WHAT IS BEING ASKED | Which of the lines below hold the word "ということです"? Pull each of them out.

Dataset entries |
──────
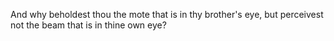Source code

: And why beholdest thou the mote that is in thy brother's eye, but perceivest not the beam that is in thine own eye?
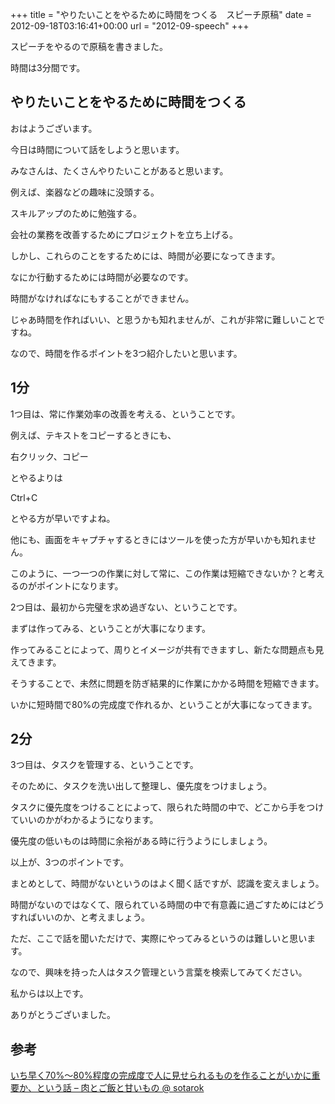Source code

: +++
title = "やりたいことをやるために時間をつくる　スピーチ原稿"
date = 2012-09-18T03:16:41+00:00
url = "2012-09-speech"
+++

スピーチをやるので原稿を書きました。 

時間は3分間です。 

## やりたいことをやるために時間をつくる

おはようございます。 

今日は時間について話をしようと思います。 

みなさんは、たくさんやりたいことがあると思います。

例えば、楽器などの趣味に没頭する。 

スキルアップのために勉強する。 

会社の業務を改善するためにプロジェクトを立ち上げる。 

しかし、これらのことをするためには、時間が必要になってきます。

なにか行動するためには時間が必要なのです。 

時間がなければなにもすることができません。 

じゃあ時間を作ればいい、と思うかも知れませんが、これが非常に難しいことですね。

なので、時間を作るポイントを3つ紹介したいと思います。 

## 1分

1つ目は、常に作業効率の改善を考える、ということです。

例えば、テキストをコピーするときにも、 

右クリック、コピー 

とやるよりは 

Ctrl+C 

とやる方が早いですよね。 

他にも、画面をキャプチャするときにはツールを使った方が早いかも知れません。 

このように、一つ一つの作業に対して常に、この作業は短縮できないか？と考えるのがポイントになります。 

2つ目は、最初から完璧を求め過ぎない、ということです。

まずは作ってみる、ということが大事になります。 

作ってみることによって、周りとイメージが共有できますし、新たな問題点も見えてきます。 

そうすることで、未然に問題を防ぎ結果的に作業にかかる時間を短縮できます。 

いかに短時間で80%の完成度で作れるか、ということが大事になってきます。 

## 2分

3つ目は、タスクを管理する、ということです。

そのために、タスクを洗い出して整理し、優先度をつけましょう。 

タスクに優先度をつけることによって、限られた時間の中で、どこから手をつけていいのかがわかるようになります。 

優先度の低いものは時間に余裕がある時に行うようにしましょう。 

以上が、3つのポイントです。

まとめとして、時間がないというのはよく聞く話ですが、認識を変えましょう。 

時間がないのではなくて、限られている時間の中で有意義に過ごすためにはどうすればいいのか、と考えましょう。 

ただ、ここで話を聞いただけで、実際にやってみるというのは難しいと思います。

なので、興味を持った人はタスク管理という言葉を検索してみてください。 

私からは以上です。

ありがとうございました。 

## 参考

[いち早く70%～80%程度の完成度で人に見せられるものを作ることがいかに重要か、という話 &#8211; 肉とご飯と甘いもの @ sotarok](http://d.hatena.ne.jp/sotarok/20120105/1325698126)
──────
SOLVED PROBLEM |
1つ目は、常に作業効率の改善を考える、ということです。
2つ目は、最初から完璧を求め過ぎない、ということです。
3つ目は、タスクを管理する、ということです。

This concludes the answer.